Which brings me all the way back to the argument with the other pastors. The pastoral responsibility amounts to instructing and leading people to accord themselves together with a reality in which God is real and includes our material, historical world as we find it, fight it, succumb to it, are changed by it and change it. Any financial literacy class that starts from faulty premises of reality and an unreasonable account of the political-economy of capitalism will end up giving people a bad education and setting them on a path of failure. I do not care to set people on a path of failure. I have no interest in training people to see themselves as powerful if our society does not give them much power. I wish I could talk to the congregants of those other pastors. I wish I could tell them that they find themselves distressed because the powers and principalities of this world created and organized a system called capitalism and it seeks to rob, kill, and destroy and that I wish I believe it could be otherwise, but we’ll have to fight for it together.
As David Smail puts it, “Power is a social acquisition, not an individual property.” If our society doesn’t give someone much power, I won’t try to convince them they have it, at least not on our society’s terms.
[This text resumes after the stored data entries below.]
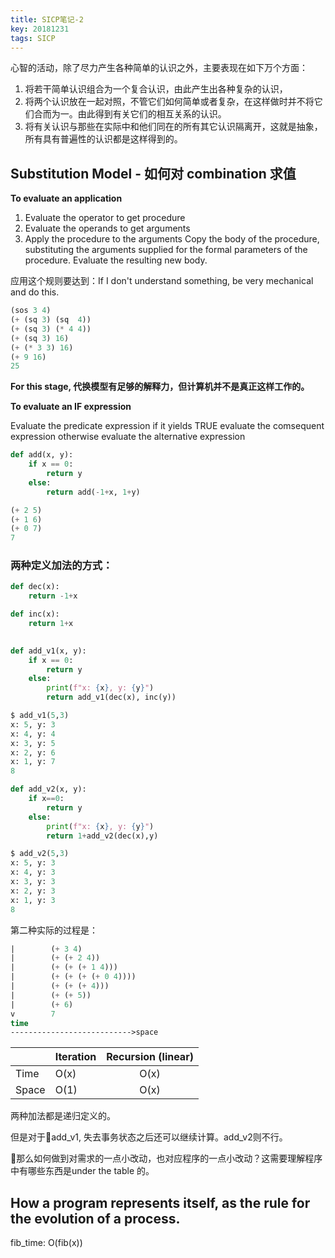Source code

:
 ```yaml
---
title: SICP笔记-2
key: 20181231
tags: SICP
---
```


心智的活动，除了尽力产生各种简单的认识之外，主要表现在如下万个方面：

1. 将若干简单认识组合为一个复合认识，由此产生出各种复杂的认识，
2. 将两个认识放在一起对照，不管它们如何简单或者复杂，在这样做时并不将它们合而为一。由此得到有关它们的相互关系的认识。
3. 将有关认识与那些在实际中和他们同在的所有其它认识隔离开，这就是抽象，所有具有普遍性的认识都是这样得到的。

## Substitution Model - 如何对 combination 求值

**To evaluate an application**

1. Evaluate the operator to get procedure
2. Evaluate the operands to get arguments
3. Apply the procedure to the arguments
    Copy the body of the procedure,
        substituting the arguments supplied for the formal parameters of the procedure.
    Evaluate the resulting new body.

应用这个规则要达到：If I don't understand something, be very mechanical and do this.

```lisp
(sos 3 4)
(+ (sq 3) (sq  4))
(+ (sq 3) (* 4 4))
(+ (sq 3) 16)
(+ (* 3 3) 16)
(+ 9 16)
25
```

**For this stage, 代换模型有足够的解释力，但计算机并不是真正这样工作的。**



**To evaluate an IF expression**

Evaluate the predicate expression
    if it yields TRUE
        evaluate the comsequent expression
    otherwise
        evaluate the alternative expression


```python
def add(x, y):
    if x == 0:
        return y
    else:
        return add(-1+x, 1+y)
```

```lisp
(+ 2 5)
(+ 1 6)
(+ 0 7)
7
```

### 两种定义加法的方式：

```python
def dec(x):
    return -1+x

def inc(x):
    return 1+x
    

def add_v1(x, y):
    if x == 0:
        return y
    else:
        print(f"x: {x}, y: {y}")
        return add_v1(dec(x), inc(y))

$ add_v1(5,3)
x: 5, y: 3
x: 4, y: 4
x: 3, y: 5
x: 2, y: 6
x: 1, y: 7
8

def add_v2(x, y):
    if x==0:
        return y
    else:
        print(f"x: {x}, y: {y}")
        return 1+add_v2(dec(x),y)

$ add_v2(5,3)
x: 5, y: 3
x: 4, y: 3
x: 3, y: 3
x: 2, y: 3
x: 1, y: 3
8
```

第二种实际的过程是：

```lisp
|        (+ 3 4)
|        (+ (+ 2 4))
|        (+ (+ (+ 1 4)))
|        (+ (+ (+ (+ 0 4))))
|        (+ (+ (+ 4)))
|        (+ (+ 5))
|        (+ 6)
v        7
time
--------------------------->space
```

|        | Iteration | Recursion (linear) | 
| :---   | :-------- | :--: |
| Time   | O(x)      | O(x) |
| Space  | O(1)      | O(x) |

两种加法都是递归定义的。

但是对于add_v1, 失去事务状态之后还可以继续计算。add_v2则不行。

那么如何做到对需求的一点小改动，也对应程序的一点小改动？这需要理解程序中有哪些东西是under the table 的。

## How a program represents itself, as the rule for the evolution of a process.

fib_time: O(fib(x))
I hope that we help people move to acquire some social power together by studying primitive accumulation, commodities, wage-labor, and the working day. We’ll do that alongside paying off people’s debts and helping them organize unions. Might not amount to anything, but I’d rather fight reality as it is and lose than win in a delusional world that doesn’t actually exist.
I don’t know what it will mean for people to understand themselves as subjects of a capitalist system, a system with specific, historical workings that effect their lives, but I do know that telling them they have power that I don’t believe they do does them a disservice at best. Imagine confidently telling anyone that anything they do individually right now will make a difference. I can’t. Our only hope lies in collective action adequately accorded with the reality of the problems we face. My hope lies in the in collective ownership of the means of production and in a society that provides for everyone as they have need and asks only that they contribute what they’re able. At this point that you can accuse me of being as naive as Tobias Funke or that pastor that tells people they can get out of debt by budgeting better and making better decisions. I accept the accusation that I don’t know what I’m talking about and say the only thing I can in return: But it might work for us.